Ducks flock to campus any number of ways – walk, bike, bus, carpool – but a new commuter survey suggests they increasingly do not rely on the single-person car trip.
A survey earlier this year of students, faculty and staff showed that only 18 percent of the campus drives alone to work, with bicycling the top commute choice (21 percent). The finding comes as the UO community gears up for the annual Business Commute Challenge, a weeklong promotion of active and healthy transportation options.
“The UO does really well – there are about 30,000 students, faculty and staff and the survey shows that most of us don’t drive alone as our primary mode of transportation,” said Emily Eng, a planning associate in Campus Planning and Real Estate. “It’s a great accomplishment and something to celebrate and build upon as we take on the Challenge.”
►Audio: Survey overview with Briana Orr, UO Bike Program coordinator
The Challenge, which runs May 11-17, is an annual, friendly competition to see which Eugene-Springfield business or organization can save the most drive-alone trips in one week.
Employers and workplace teams turn the daily commute into anything other than a solo automobile trip by walking, biking, busing, carpooling or working from home. Participants sign up with their employer’s team; teams compete against those of similar size and winners are determined by the highest ratio of alternative-trip days per team member.
In 2012, more than 2,100 employees from 100 business teams participated. In one week, participants cut single-person car travel by 68,784 miles, reducing 55,695 pounds of carbon dioxide and saving about $13,000 in gas.
The Challenge is sponsored by KEZI 9 News, the cities of Springfield and Eugene, Lane Transit District and the Oregon Department of Transportation.
More than a dozen university teams have signed up, including those representing housing, the health center, campus operations and the athletic department. There are daily prize drawings for anyone who logs a trip; prizes include Ryder sunglasses, Clif Mojo bars, WeCar annual memberships, Bike Friday jerseys and more.
As university employees prepare for a week of alternative transportation, the survey suggests that single-person car trips aren’t scoring points with faculty, staff and students. The survey found:
- Only 12 percent of students drive alone, and less than half of faculty and staff do so (45 percent). In comparison, about 68 percent of Eugene residents drive alone to work, according to the American Community Survey (US Census Bureau) in 2011.
- About 62 percent of students and 72 percent of faculty and staff have bikes.
- Almost half of students (49 percent) live within one mile of campus, significantly reducing the need to drive or even own a car.
The percentage of UO students who drive alone compares favorably with the numbers from schools with bigger, well-funded transportation programs such as Stanford (12 percent of students drive alone) and Portland State University (19 percent).

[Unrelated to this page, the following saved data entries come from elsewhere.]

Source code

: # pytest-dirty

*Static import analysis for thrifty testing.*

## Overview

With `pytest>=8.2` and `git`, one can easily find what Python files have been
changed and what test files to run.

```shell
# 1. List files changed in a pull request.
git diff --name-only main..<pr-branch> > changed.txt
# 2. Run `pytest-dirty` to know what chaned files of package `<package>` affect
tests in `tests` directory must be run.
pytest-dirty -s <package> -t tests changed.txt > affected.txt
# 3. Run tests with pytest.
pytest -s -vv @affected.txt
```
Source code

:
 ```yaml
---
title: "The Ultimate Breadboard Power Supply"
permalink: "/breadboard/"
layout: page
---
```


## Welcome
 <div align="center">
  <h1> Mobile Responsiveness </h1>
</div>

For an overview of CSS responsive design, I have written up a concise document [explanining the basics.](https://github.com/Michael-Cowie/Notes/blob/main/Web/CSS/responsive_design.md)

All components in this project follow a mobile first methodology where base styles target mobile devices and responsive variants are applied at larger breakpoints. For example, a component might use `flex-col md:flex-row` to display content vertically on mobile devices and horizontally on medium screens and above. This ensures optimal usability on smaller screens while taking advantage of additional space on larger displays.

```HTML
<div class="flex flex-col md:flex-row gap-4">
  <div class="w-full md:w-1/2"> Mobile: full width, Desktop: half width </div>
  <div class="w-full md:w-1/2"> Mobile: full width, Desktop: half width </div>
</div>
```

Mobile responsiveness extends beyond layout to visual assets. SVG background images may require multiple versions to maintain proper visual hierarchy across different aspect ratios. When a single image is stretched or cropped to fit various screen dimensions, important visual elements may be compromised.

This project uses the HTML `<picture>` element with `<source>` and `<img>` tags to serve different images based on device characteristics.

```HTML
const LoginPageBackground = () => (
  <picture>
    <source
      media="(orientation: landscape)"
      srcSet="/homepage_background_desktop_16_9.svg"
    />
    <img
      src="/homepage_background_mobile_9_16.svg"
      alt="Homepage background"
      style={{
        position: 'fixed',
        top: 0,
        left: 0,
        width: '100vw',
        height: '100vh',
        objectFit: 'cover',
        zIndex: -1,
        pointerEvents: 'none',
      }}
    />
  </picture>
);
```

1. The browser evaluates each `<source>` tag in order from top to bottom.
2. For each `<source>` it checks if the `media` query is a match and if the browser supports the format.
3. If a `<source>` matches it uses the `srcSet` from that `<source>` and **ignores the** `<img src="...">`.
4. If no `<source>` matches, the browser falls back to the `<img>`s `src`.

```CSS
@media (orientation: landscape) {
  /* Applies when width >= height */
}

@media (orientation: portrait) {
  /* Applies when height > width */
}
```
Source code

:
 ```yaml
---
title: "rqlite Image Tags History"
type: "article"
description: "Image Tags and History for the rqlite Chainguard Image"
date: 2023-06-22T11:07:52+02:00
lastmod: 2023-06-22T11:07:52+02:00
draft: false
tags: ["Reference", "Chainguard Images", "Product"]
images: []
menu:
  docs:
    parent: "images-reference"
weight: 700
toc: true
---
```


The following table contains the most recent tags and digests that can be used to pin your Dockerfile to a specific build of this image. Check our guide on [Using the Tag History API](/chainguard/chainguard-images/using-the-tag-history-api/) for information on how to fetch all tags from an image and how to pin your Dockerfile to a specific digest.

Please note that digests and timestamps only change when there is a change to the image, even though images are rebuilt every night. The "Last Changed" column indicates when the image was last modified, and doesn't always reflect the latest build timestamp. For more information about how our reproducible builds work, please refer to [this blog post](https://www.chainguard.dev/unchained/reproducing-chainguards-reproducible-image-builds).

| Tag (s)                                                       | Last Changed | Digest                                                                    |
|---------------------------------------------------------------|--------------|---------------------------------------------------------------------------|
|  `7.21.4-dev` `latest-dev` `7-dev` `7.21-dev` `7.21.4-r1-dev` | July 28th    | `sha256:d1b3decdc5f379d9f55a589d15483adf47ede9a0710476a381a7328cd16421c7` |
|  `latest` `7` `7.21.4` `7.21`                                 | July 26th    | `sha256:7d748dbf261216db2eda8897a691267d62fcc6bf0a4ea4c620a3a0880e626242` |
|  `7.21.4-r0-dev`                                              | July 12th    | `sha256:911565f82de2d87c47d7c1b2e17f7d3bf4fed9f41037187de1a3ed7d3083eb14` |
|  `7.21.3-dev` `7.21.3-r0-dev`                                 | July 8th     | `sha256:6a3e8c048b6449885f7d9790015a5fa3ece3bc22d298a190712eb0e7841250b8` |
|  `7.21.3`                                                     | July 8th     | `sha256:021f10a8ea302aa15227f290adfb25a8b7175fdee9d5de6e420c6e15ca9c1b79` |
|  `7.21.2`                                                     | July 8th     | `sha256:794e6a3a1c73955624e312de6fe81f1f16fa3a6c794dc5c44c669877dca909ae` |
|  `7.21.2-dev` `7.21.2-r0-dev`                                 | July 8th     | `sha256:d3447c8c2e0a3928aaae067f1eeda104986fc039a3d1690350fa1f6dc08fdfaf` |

The university does a number of things to encourage alternative transportation. Consider, for example, that the UO provides about 3,700 car parking spaces – but more than 6,600 bike parking spaces.
Students who drive alone cited “convenience” as the top reason, while faculty and staff pointed to the need “to make regular trips before/after work.” Along gender lines, males were more often to report driving out of convenience, while women tended to drive due to needing to make regular trips before/after work or school.
Respondents said more frequent and convenient bus service would get them out of their cars and the survey also suggests that the UO community could take better advantage of LTD park-and-ride options.
This year’s survey was made possible through collaboration between UO Campus Planning and Real Estate, the Office of Sustainability and the Oregon Leadership in Sustainability (OLIS) program.
It was developed to inform decision-making on transportation planning, commuter options and parking; to develop a template for an annual survey that would allow the university to collect travel behavior information in a systematic way; and to collect data that the sustainability office can use to calculate greenhouse gas emissions, a requirement of the UO Climate Action Plan.
Participants in survey development included Parking and Transportation and the Bike Program.
“Even without including our on-campus residents’ commute, our bicycling and walking mode shares are among the highest in the country,” said UO Bike Program Coordinator Briana Orr. “These numbers are indicative of our investment and reflect a national trend of the younger generations (16-34) driving less and choosing to live in places where they can easily walk, bike and take transit.”
“By continuing to invest in walking, bicycling, and transit,” Orr added, “UO will maintain our national reputation as a vibrant, livable campus and we will attract the best and brightest to work and study here.”